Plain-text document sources
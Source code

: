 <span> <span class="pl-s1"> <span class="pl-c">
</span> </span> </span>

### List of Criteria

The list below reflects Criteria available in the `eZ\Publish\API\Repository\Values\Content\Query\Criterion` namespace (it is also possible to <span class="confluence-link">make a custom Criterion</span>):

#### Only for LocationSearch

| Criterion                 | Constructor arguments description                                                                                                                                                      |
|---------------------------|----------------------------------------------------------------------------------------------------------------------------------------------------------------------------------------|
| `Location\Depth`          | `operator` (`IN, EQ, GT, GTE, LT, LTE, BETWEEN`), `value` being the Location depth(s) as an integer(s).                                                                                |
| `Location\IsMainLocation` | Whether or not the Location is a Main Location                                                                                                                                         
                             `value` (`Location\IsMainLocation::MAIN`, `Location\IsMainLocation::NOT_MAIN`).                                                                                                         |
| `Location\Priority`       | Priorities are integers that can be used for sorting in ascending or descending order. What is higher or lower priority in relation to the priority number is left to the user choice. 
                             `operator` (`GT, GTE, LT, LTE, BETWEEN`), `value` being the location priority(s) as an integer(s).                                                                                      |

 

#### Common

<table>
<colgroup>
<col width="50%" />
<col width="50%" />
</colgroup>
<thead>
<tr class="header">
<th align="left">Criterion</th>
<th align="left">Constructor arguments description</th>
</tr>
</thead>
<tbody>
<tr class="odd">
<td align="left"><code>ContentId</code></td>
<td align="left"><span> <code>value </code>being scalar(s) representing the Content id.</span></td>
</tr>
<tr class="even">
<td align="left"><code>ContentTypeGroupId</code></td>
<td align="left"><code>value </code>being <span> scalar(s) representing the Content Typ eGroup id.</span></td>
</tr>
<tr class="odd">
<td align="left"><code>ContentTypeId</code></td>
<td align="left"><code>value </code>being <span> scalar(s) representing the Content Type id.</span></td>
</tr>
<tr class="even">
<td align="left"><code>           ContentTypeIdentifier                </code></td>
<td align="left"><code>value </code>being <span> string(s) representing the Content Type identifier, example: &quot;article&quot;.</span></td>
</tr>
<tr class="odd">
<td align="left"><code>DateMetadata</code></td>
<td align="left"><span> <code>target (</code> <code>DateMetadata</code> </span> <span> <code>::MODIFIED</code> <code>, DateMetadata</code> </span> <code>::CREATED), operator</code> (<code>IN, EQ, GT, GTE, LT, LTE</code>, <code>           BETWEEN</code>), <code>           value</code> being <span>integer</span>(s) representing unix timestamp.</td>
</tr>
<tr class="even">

- _What you should do_
Could you set down, exactly as written, the lines above between the one holding "the Location depth(s)" and the one holding "a Main Location", inclusive, and nothing more?

- _Answer section_
| `Location\Depth`          | `operator` (`IN, EQ, GT, GTE, LT, LTE, BETWEEN`), `value` being the Location depth(s) as an integer(s).                                                                                |
| `Location\IsMainLocation` | Whether or not the Location is a Main Location                                                                                                                                         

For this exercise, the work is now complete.